*Assignment*: Please copy, exactly as written, the span from the first line below to the line that contains "### ICD-11 Mapping & FHIR Compliance", including both, and skip the pictures.

*Data records*:
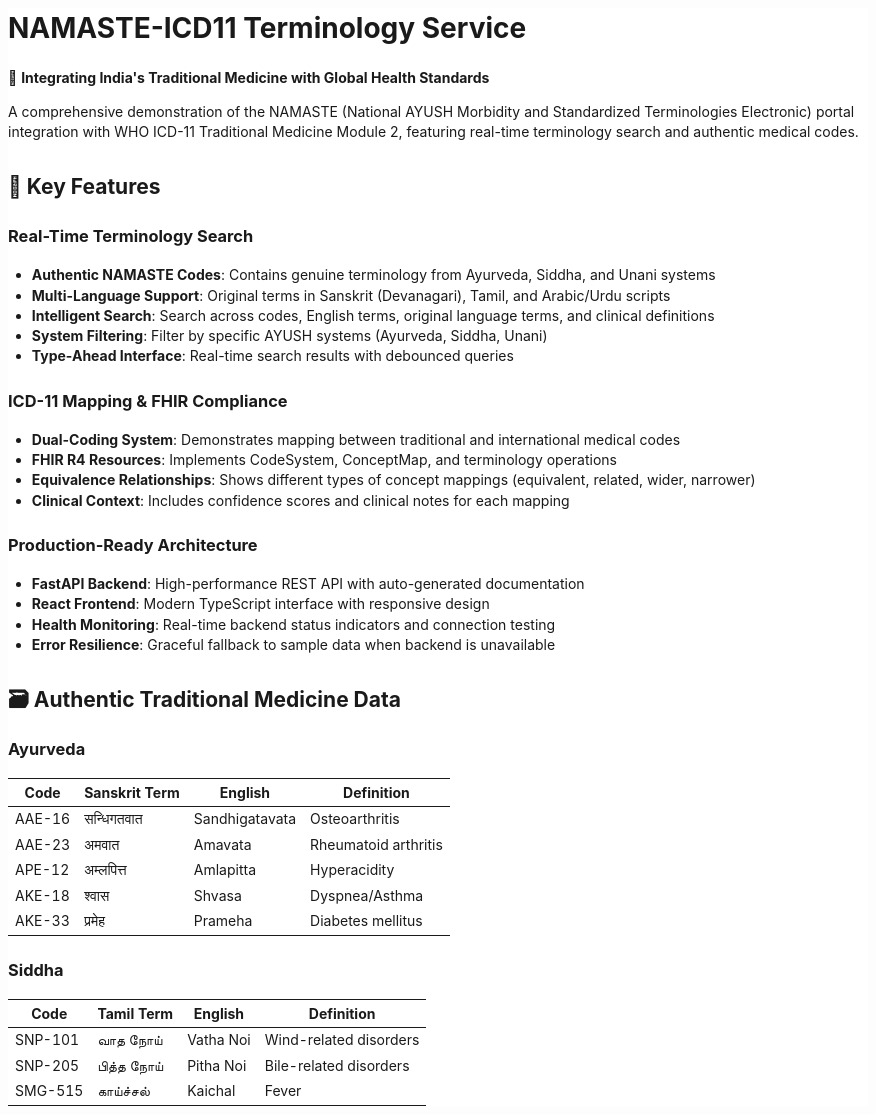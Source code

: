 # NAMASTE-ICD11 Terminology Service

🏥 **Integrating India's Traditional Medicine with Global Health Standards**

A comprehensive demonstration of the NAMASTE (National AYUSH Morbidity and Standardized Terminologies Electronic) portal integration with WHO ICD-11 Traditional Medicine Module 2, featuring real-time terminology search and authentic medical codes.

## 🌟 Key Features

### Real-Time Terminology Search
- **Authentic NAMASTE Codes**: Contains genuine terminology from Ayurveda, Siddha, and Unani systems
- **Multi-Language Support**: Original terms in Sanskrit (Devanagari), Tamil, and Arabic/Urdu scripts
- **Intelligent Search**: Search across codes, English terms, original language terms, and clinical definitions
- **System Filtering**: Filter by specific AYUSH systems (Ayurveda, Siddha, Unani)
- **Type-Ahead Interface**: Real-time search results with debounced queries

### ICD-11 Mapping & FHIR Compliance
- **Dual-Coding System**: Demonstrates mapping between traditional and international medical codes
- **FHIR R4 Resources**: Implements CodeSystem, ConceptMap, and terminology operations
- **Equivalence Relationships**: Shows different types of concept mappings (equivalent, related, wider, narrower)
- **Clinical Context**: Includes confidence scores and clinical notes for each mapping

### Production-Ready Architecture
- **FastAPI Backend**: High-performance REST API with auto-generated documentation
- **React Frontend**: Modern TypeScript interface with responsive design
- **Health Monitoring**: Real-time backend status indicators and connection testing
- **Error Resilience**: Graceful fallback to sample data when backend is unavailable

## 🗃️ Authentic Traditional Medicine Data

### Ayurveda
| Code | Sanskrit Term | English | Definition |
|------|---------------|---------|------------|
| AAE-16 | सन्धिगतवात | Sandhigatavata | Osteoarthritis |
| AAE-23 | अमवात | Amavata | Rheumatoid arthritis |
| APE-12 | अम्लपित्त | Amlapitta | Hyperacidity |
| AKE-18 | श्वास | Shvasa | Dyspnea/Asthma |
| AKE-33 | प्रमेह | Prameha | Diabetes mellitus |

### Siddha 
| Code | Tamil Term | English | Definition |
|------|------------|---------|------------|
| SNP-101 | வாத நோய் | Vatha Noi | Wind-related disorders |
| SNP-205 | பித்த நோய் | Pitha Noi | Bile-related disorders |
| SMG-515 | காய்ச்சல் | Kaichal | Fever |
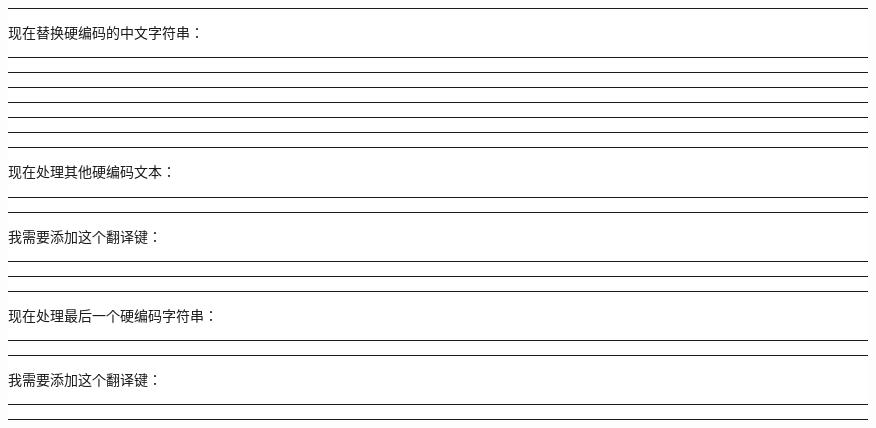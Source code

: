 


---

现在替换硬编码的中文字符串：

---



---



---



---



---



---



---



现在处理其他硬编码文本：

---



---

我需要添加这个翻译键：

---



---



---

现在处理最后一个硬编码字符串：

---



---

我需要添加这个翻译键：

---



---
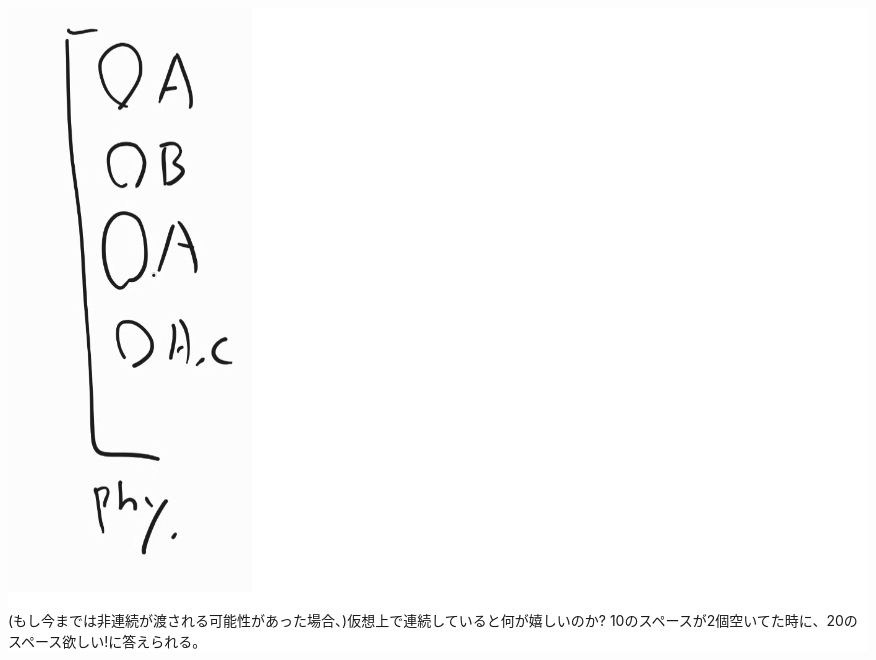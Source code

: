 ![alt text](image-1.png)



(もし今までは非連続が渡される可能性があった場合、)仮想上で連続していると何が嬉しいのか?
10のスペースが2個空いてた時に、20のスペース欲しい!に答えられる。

*Exercise solution*:
Source code

: # NAMASTE-ICD11 Terminology Service

🏥 **Integrating India's Traditional Medicine with Global Health Standards**

A comprehensive demonstration of the NAMASTE (National AYUSH Morbidity and Standardized Terminologies Electronic) portal integration with WHO ICD-11 Traditional Medicine Module 2, featuring real-time terminology search and authentic medical codes.

## 🌟 Key Features

### Real-Time Terminology Search
- **Authentic NAMASTE Codes**: Contains genuine terminology from Ayurveda, Siddha, and Unani systems
- **Multi-Language Support**: Original terms in Sanskrit (Devanagari), Tamil, and Arabic/Urdu scripts
- **Intelligent Search**: Search across codes, English terms, original language terms, and clinical definitions
- **System Filtering**: Filter by specific AYUSH systems (Ayurveda, Siddha, Unani)
- **Type-Ahead Interface**: Real-time search results with debounced queries

### ICD-11 Mapping & FHIR Compliance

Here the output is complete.